◆ **What the task asks**:
When a line in the entries below contains "pattern", tally it; give the tally with nothing added.

◆ **Dataset entries**:
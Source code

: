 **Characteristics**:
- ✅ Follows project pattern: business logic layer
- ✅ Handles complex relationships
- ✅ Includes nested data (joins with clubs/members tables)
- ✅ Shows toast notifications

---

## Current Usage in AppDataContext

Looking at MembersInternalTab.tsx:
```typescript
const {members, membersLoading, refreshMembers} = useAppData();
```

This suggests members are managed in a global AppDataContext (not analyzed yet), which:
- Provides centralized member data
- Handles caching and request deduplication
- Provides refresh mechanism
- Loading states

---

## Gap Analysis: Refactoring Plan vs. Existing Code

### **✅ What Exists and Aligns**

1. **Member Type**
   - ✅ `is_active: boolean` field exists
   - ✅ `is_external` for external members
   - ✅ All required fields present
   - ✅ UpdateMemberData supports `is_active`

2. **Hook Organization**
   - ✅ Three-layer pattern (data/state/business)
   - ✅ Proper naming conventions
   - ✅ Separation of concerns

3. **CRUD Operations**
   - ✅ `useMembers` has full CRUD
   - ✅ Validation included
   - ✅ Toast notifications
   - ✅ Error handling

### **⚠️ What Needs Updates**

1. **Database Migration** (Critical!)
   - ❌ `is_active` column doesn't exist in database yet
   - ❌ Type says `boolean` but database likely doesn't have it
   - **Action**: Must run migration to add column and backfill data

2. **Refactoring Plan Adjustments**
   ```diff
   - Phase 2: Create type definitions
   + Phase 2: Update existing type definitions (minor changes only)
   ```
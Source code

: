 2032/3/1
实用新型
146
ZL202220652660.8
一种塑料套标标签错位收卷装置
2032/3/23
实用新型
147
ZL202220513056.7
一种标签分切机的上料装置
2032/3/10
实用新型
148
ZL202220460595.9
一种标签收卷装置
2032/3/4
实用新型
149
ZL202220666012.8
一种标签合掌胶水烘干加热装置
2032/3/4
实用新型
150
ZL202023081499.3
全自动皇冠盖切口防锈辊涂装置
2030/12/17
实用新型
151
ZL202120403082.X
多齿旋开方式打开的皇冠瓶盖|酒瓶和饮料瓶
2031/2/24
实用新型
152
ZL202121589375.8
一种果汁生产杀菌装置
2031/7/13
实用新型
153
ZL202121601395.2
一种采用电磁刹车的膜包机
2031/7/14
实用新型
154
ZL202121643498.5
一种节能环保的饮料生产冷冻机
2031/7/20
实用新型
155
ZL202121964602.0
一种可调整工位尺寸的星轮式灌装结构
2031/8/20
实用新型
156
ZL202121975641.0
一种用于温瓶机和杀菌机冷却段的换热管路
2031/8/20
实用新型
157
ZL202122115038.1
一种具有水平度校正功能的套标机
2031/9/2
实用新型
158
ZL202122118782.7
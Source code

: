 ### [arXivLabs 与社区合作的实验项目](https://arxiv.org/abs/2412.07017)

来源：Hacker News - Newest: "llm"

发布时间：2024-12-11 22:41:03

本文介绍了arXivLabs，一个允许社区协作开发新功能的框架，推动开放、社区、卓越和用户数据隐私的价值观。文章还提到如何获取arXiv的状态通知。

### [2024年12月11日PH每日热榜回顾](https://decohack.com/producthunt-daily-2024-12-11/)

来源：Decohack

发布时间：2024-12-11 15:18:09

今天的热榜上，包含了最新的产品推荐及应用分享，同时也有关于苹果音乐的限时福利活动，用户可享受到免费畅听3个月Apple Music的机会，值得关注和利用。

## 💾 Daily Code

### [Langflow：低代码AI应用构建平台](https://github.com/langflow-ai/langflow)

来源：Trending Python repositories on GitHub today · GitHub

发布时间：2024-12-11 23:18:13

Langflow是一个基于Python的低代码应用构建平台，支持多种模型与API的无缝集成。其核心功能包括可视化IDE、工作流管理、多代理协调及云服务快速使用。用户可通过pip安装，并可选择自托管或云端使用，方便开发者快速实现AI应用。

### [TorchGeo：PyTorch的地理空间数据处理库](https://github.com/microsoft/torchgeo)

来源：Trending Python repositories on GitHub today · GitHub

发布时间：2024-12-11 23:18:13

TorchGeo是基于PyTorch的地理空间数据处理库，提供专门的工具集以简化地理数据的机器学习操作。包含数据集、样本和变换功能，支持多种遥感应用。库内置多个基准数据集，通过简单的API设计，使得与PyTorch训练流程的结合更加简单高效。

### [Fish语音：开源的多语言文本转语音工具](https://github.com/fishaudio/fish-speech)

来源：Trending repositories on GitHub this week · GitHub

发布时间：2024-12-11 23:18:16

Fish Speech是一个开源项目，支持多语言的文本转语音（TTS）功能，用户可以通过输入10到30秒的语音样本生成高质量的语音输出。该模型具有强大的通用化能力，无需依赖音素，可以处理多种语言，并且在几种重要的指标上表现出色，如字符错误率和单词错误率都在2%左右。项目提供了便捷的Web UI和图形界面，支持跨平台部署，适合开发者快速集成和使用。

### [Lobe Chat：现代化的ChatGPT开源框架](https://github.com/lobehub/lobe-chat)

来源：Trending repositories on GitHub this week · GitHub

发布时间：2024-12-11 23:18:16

◆ **Your solution**:
2